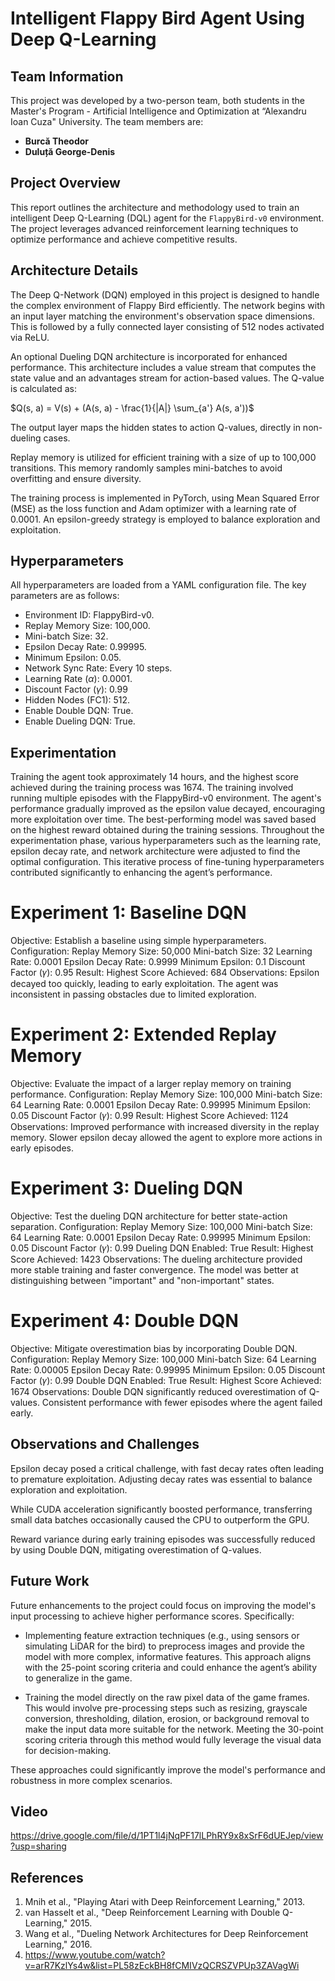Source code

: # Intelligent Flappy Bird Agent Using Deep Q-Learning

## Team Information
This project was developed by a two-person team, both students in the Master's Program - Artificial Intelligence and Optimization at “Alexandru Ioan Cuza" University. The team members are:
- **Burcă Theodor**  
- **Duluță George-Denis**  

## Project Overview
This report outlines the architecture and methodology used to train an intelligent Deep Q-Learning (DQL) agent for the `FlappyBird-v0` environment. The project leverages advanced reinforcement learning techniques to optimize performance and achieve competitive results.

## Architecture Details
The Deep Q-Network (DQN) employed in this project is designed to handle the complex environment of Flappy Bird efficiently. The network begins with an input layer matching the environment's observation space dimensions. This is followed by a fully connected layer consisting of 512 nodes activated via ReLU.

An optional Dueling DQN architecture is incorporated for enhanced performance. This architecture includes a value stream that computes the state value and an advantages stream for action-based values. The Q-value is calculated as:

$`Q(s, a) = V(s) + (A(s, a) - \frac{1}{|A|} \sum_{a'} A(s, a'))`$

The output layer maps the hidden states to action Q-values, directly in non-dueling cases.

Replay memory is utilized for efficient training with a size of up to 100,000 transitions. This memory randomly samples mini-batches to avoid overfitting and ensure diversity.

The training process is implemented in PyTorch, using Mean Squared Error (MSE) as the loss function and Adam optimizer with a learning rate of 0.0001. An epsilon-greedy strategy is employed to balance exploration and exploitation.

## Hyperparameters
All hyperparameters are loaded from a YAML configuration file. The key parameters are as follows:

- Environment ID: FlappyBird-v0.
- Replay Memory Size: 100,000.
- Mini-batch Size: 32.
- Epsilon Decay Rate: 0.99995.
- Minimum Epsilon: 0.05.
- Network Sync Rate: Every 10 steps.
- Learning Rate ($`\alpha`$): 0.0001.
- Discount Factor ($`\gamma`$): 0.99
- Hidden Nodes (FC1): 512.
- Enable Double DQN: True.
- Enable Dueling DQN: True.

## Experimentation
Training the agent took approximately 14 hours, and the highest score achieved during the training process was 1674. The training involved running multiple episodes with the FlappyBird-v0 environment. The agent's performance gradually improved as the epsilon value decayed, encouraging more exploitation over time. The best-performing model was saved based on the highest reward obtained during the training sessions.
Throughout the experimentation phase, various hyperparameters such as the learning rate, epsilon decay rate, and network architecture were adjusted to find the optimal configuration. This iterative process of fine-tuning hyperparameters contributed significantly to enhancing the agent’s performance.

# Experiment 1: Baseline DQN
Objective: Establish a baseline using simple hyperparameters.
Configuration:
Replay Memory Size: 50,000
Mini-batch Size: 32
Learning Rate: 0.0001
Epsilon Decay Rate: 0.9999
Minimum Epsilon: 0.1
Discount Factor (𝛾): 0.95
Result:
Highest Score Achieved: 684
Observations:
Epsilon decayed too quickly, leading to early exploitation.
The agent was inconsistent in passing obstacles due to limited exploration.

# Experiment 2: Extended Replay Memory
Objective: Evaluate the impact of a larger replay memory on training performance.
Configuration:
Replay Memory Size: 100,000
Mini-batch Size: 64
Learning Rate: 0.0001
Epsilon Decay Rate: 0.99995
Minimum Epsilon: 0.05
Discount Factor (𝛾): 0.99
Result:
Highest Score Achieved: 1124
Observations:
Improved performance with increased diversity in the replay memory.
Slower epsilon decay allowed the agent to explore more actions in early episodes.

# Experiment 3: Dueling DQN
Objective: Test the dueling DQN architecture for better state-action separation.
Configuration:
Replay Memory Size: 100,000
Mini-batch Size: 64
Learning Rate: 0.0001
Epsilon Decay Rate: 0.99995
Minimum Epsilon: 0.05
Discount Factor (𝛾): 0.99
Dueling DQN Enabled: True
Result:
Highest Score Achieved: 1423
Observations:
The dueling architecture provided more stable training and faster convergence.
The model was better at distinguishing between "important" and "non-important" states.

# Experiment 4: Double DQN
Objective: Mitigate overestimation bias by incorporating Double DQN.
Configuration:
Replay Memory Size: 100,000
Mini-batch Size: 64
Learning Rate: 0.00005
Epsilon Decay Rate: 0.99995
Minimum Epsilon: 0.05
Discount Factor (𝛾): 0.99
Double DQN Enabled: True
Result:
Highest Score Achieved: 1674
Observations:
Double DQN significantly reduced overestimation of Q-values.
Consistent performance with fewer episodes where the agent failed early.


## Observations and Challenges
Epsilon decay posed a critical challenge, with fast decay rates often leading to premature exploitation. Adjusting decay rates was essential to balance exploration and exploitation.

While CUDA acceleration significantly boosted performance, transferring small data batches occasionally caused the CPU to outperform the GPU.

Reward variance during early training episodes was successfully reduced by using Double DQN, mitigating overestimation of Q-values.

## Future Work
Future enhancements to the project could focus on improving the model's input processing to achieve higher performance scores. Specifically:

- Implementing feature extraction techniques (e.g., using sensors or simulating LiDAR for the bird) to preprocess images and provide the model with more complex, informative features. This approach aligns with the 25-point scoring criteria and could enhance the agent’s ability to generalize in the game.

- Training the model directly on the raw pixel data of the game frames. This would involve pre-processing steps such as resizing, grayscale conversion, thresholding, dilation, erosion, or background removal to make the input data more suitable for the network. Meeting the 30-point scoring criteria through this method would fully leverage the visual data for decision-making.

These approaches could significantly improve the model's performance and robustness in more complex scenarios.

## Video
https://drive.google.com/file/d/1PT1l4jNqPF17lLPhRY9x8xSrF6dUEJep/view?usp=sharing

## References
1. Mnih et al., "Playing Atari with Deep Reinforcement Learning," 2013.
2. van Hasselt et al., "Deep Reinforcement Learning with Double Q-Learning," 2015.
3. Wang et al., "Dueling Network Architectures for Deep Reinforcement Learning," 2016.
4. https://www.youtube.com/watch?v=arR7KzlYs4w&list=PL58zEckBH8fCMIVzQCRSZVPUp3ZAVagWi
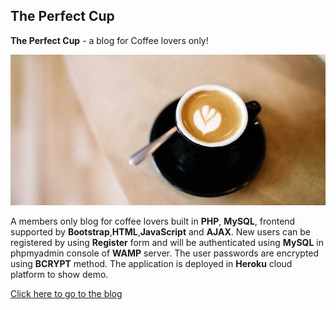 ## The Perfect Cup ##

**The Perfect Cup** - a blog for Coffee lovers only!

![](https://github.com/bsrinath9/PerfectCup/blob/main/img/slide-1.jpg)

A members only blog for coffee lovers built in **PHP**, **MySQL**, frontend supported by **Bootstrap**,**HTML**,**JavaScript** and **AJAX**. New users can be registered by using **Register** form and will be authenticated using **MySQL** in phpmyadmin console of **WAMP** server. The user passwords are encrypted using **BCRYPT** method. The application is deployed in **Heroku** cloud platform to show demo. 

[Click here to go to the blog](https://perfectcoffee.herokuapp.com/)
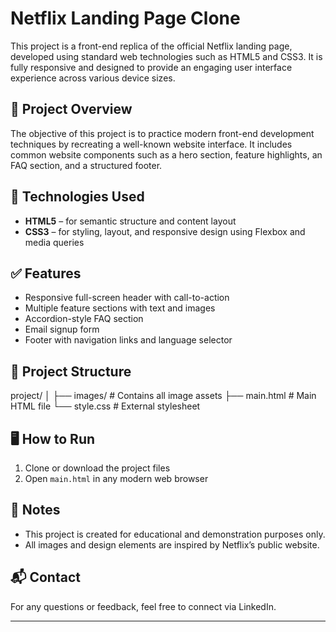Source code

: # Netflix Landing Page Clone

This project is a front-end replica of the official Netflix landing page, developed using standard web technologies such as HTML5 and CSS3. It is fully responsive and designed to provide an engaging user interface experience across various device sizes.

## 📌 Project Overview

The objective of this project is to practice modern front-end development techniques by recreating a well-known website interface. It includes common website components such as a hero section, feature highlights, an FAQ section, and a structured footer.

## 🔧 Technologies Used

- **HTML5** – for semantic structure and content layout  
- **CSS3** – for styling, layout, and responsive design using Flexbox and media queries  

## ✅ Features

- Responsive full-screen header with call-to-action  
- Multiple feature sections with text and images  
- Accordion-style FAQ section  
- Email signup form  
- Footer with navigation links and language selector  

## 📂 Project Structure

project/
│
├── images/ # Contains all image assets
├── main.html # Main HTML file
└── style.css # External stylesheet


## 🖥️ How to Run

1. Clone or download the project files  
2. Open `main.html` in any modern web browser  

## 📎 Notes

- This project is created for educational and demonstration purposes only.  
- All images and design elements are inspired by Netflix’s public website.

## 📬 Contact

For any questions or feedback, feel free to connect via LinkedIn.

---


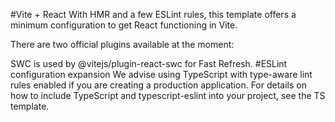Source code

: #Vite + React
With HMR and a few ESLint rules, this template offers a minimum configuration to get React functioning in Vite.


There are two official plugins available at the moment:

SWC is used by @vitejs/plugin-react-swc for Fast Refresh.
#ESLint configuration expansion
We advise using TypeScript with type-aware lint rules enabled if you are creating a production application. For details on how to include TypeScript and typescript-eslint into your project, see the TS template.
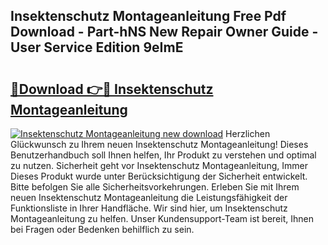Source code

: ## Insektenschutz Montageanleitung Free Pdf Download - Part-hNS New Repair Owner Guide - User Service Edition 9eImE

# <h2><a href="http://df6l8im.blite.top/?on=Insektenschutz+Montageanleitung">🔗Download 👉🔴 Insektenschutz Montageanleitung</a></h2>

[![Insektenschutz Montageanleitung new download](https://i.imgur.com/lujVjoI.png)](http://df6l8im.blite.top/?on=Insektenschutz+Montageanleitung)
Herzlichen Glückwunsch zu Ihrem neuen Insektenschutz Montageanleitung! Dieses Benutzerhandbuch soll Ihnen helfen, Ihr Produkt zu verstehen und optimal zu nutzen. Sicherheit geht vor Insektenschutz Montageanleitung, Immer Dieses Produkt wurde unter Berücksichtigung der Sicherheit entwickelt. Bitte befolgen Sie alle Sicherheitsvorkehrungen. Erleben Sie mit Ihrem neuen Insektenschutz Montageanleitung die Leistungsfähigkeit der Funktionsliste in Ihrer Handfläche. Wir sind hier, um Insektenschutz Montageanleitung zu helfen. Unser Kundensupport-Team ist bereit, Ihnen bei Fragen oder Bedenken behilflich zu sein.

--------------------------------------------------

# [TRY IT]
Pull out each line of the listing that holds the string "blog".

# [OUTPUT]
**The Perfect Cup** - a blog for Coffee lovers only!
A members only blog for coffee lovers built in **PHP**, **MySQL**, frontend supported by **Bootstrap**,**HTML**,**JavaScript** and **AJAX**. New users can be registered by using **Register** form and will be authenticated using **MySQL** in phpmyadmin console of **WAMP** server. The user passwords are encrypted using **BCRYPT** method. The application is deployed in **Heroku** cloud platform to show demo. 
[Click here to go to the blog](https://perfectcoffee.herokuapp.com/)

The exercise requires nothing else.